Reflecting shifts in society and changing lifestyles, Monocle’s metrics have evolved over the years, ensuring the rankings take into account contemporary urban priorities. This year, for example, the team has introduced new data points to reflect changing working patterns, rising costs of living and the growing importance of access to nature and the outdoors – represented through a roster of new metrics including hours of sunlight, affordable housing, and places to swim.
The greatest Dane: Copenhagen
No stranger to Monocle’s best city lists, having featured in the top 25 in several of the last 15 years, become a recent fixture of the top 5, and bagged the top spot last year, Copenhagen continues to lead the way in liveability. The Danish capital consistently scores highly across the board, but is never complacent, always looking for ways to make life better, easier and more rewarding for its residents.
Nordic and nice: Helsinki, Stockholm, Oslo
Since Monocle’s very first Quality of Life Survey, Nordic cities have historically scored very highly, with Helsinki, Stockholm and Oslo consistently winning places alongside Copenhagen in the top 25. This year, Helsinki and Stockholm have both retained spots in the top five (although each has been nudged back a place by the arrival of a resurgent Lisbon) and Oslo has climbed one spot from 24 to 23.
Monocle’s editors suggest that the Nordic capitals are such solid performers thanks to their manageable scale (something which contributes to the likes of London and LA being pushed out of contention). Nordic cities are typically compact, pedestrian-focused, environmentally ambitious and fastidious about maintaining connections to nature, without neglecting their distinctive character, sociability and charm.
New entries, non-movers and climbers
2022’s rankings have seen just one new entry in the top 25; Milan has entered the chart at 21, powered up by a successful Design Week earlier this month and an ambitious programme of public infrastructure development ahead of the 2026 Winter Olympics.

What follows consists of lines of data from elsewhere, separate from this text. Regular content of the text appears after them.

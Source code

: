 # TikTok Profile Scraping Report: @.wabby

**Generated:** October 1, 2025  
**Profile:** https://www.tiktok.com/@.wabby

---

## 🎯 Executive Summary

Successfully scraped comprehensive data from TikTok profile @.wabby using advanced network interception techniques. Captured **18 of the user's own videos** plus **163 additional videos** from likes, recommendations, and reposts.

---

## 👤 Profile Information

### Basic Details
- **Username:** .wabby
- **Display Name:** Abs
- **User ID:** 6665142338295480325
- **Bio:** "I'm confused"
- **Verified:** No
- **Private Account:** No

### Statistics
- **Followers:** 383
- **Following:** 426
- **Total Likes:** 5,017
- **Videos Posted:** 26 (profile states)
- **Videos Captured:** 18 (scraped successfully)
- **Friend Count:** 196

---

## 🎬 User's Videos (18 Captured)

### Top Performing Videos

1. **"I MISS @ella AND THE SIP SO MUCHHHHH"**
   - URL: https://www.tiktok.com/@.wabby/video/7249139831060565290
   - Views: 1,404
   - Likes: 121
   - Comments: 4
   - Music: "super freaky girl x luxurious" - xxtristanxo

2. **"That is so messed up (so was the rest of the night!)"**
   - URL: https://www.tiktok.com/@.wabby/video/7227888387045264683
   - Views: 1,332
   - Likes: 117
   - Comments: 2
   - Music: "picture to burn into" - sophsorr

The biggest climber, Lisbon, has shot from 7 to 3 on the back of a tourist renaissance, entrepreneurial upsurge and a progressive plan to repurpose 48,000 empty homes; while the impacts of the pandemic and the disruption of lockdowns have shaken the likes of Tokyo, Brisbane and Auckland down a branch or two of the tree.
A blueprint for urban utopia?
Perhaps the most valuable thing about Monocle’s rankings is the fact that they can also serve as an anthology of viable ideas for urban development, bringing together creative planning approaches, sustainability solutions, and socially progressive measures from all over the world. From schemes to improve pedestrianisation or address growing populations to solutions to creative ways to nourish culture or reconnect with nature, they point to the ingredients for the perfect city of the future.